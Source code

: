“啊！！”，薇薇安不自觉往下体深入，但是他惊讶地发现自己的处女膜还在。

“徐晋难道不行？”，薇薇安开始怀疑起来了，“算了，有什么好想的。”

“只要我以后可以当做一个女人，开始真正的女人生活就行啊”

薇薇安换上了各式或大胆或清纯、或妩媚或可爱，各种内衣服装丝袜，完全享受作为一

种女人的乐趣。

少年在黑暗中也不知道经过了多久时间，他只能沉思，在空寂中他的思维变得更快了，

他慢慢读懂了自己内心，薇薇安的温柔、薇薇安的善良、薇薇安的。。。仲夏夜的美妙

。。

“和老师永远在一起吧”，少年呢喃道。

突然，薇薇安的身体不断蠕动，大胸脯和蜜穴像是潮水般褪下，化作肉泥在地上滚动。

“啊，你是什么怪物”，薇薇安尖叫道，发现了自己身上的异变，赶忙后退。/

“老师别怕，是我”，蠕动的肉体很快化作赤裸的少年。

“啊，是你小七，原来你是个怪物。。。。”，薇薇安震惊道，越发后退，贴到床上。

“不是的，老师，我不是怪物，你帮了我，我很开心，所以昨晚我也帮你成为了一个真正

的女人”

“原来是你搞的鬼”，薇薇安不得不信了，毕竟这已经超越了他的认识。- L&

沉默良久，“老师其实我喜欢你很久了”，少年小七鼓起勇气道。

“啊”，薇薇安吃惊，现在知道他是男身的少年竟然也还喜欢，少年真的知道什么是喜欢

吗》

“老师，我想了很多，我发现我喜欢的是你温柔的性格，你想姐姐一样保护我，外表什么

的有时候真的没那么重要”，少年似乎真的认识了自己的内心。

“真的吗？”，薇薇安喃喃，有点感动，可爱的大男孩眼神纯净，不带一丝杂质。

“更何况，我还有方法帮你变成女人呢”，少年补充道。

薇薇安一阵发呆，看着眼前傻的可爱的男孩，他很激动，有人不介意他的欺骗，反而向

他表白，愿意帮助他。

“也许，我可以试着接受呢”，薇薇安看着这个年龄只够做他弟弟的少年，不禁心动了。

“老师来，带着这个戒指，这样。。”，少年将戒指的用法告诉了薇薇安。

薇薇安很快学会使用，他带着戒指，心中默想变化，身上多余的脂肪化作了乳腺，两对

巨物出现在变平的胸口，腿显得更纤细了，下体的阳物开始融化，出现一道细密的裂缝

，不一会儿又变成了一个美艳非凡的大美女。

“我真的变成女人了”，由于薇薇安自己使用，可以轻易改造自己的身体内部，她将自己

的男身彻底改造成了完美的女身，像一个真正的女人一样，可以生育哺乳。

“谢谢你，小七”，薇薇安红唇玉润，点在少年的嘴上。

- _WHAT YOU ARE ASKED TO DO_
Write out, unaltered, the lines from the opening of the listing through the line that includes "薇薇安一阵发呆，看着眼前傻的可爱的男孩，他很激动，有人不介意他的欺骗，反而向".

- _PROBLEM SOLUTION_
Source code

:“啊！！”，薇薇安不自觉往下体深入，但是他惊讶地发现自己的处女膜还在。

“徐晋难道不行？”，薇薇安开始怀疑起来了，“算了，有什么好想的。”

“只要我以后可以当做一个女人，开始真正的女人生活就行啊”

薇薇安换上了各式或大胆或清纯、或妩媚或可爱，各种内衣服装丝袜，完全享受作为一

种女人的乐趣。

少年在黑暗中也不知道经过了多久时间，他只能沉思，在空寂中他的思维变得更快了，

他慢慢读懂了自己内心，薇薇安的温柔、薇薇安的善良、薇薇安的。。。仲夏夜的美妙

。。

“和老师永远在一起吧”，少年呢喃道。

突然，薇薇安的身体不断蠕动，大胸脯和蜜穴像是潮水般褪下，化作肉泥在地上滚动。

“啊，你是什么怪物”，薇薇安尖叫道，发现了自己身上的异变，赶忙后退。/

“老师别怕，是我”，蠕动的肉体很快化作赤裸的少年。

“啊，是你小七，原来你是个怪物。。。。”，薇薇安震惊道，越发后退，贴到床上。

“不是的，老师，我不是怪物，你帮了我，我很开心，所以昨晚我也帮你成为了一个真正

的女人”

“原来是你搞的鬼”，薇薇安不得不信了，毕竟这已经超越了他的认识。- L&

沉默良久，“老师其实我喜欢你很久了”，少年小七鼓起勇气道。

“啊”，薇薇安吃惊，现在知道他是男身的少年竟然也还喜欢，少年真的知道什么是喜欢

吗》

“老师，我想了很多，我发现我喜欢的是你温柔的性格，你想姐姐一样保护我，外表什么

的有时候真的没那么重要”，少年似乎真的认识了自己的内心。

“真的吗？”，薇薇安喃喃，有点感动，可爱的大男孩眼神纯净，不带一丝杂质。

“更何况，我还有方法帮你变成女人呢”，少年补充道。

薇薇安一阵发呆，看着眼前傻的可爱的男孩，他很激动，有人不介意他的欺骗，反而向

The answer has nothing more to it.